Some of the privately held companies of Siddhartha, including Devadarshini Info Technologies, Coffee Day Consolidations, Gonibedu Coffee Estates and Sivan Securities, also piled debts, amounting to over
3,500 crore.
The end
Siddhartha indicated some of the stress he was under in his “suicide letter”, saying, “I fought for a long time but today I gave up as I could not take any more pressure from one of the private equity partners forcing me to buy back shares, a transaction I had partially completed six months ago by borrowing a large sum of money from a friend. Tremendous pressure from other lenders led me succumbing to the situation.”
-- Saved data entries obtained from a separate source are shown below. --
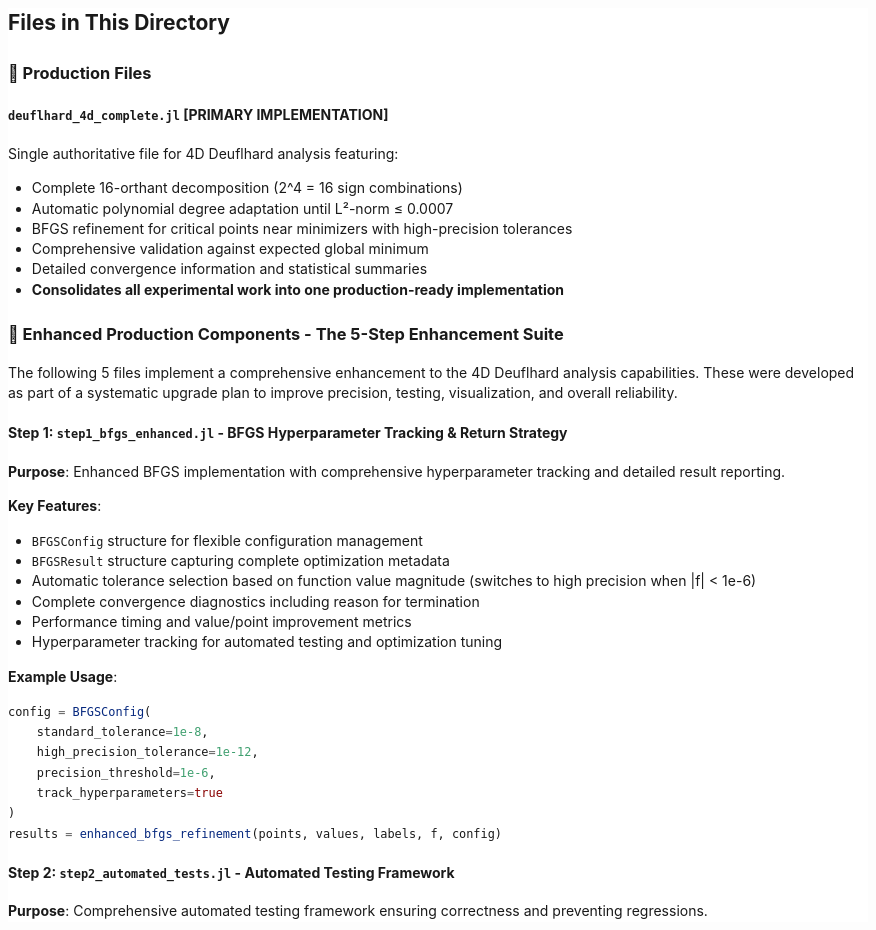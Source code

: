 ## Files in This Directory

### 🚀 Production Files

#### `deuflhard_4d_complete.jl` **[PRIMARY IMPLEMENTATION]**
Single authoritative file for 4D Deuflhard analysis featuring:
- Complete 16-orthant decomposition (2^4 = 16 sign combinations)
- Automatic polynomial degree adaptation until L²-norm ≤ 0.0007
- BFGS refinement for critical points near minimizers with high-precision tolerances
- Comprehensive validation against expected global minimum
- Detailed convergence information and statistical summaries
- **Consolidates all experimental work into one production-ready implementation**

### 🎯 Enhanced Production Components - The 5-Step Enhancement Suite

The following 5 files implement a comprehensive enhancement to the 4D Deuflhard analysis capabilities. These were developed as part of a systematic upgrade plan to improve precision, testing, visualization, and overall reliability.

#### **Step 1: `step1_bfgs_enhanced.jl` - BFGS Hyperparameter Tracking & Return Strategy**

**Purpose**: Enhanced BFGS implementation with comprehensive hyperparameter tracking and detailed result reporting.

**Key Features**:
- `BFGSConfig` structure for flexible configuration management
- `BFGSResult` structure capturing complete optimization metadata
- Automatic tolerance selection based on function value magnitude (switches to high precision when |f| < 1e-6)
- Complete convergence diagnostics including reason for termination
- Performance timing and value/point improvement metrics
- Hyperparameter tracking for automated testing and optimization tuning

**Example Usage**:
```julia
config = BFGSConfig(
    standard_tolerance=1e-8,
    high_precision_tolerance=1e-12,
    precision_threshold=1e-6,
    track_hyperparameters=true
)
results = enhanced_bfgs_refinement(points, values, labels, f, config)
```

#### **Step 2: `step2_automated_tests.jl` - Automated Testing Framework**

**Purpose**: Comprehensive automated testing framework ensuring correctness and preventing regressions.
While the letter refers to a private equity partner, a source in the financial services industry said Siddhartha was under pressure from a distress debt fund that had provided the family money in January-February 2018 to buy back shares of CDE from KKR. In February 2018, when KKR reduced its holding in CDE from 10.33% to 6.07%, the exit seems to have been provided by the promoter family. Shareholding data show that the same day, the shareholding of Siddhartha’s wife Malavika jumped from 1.44% to 4.05%.
According to business associates of Siddhartha, they were under the impression that “the KKR situation had been worked out” and that things were under control. “There seems to have been a cascading effect where one crisis was leading to another and there seemed to be no let-up,” a business associate said.
The CDE board has sought investigations into Siddhartha’s “suicide letter”, including his claims of harassment by tax authorities. “The Board took cognisance of statements… relating to financial transactions outside the knowledge of the senior management, auditors and the Board. While the authenticity of the letter is unverified and it is unclear whether these statements pertain to the Company or the personal holdings of Mr VG Siddhartha, the Board took serious note and resolved to thoroughly investigate.”
The Congress has called Siddhartha’s death “the result of harassment by I-T officials” and said it shows the “decline of India’s entrepreneurial position with tax terror”, a statement dismissed by the BJP, now in power in the state, as “opportunism by vultures”. “Investigation will reveal the facts. Until then respect the sentiment of masses and display some humanity,” BJP Karnataka unit said.
Chief Minister B S Yediyurappa as well as several leaders from the Chikamagalur region, where the BJP is dominant, were among those who turned up to pay their respects to Siddhartha in his home town.
What remains undisputed is Siddhartha’s legacy as one of India’s pioneering entrepreneurs. And at least one part of his “suicide letter”. Siddhartha wrote about the thousands of jobs he had created, in his companies, subsidiaries, IT sector, and regretted that after “37 years with strong commitment to hard work”, he had “failed to create the right profitable business model”.
“I would like to say that I gave it my all.”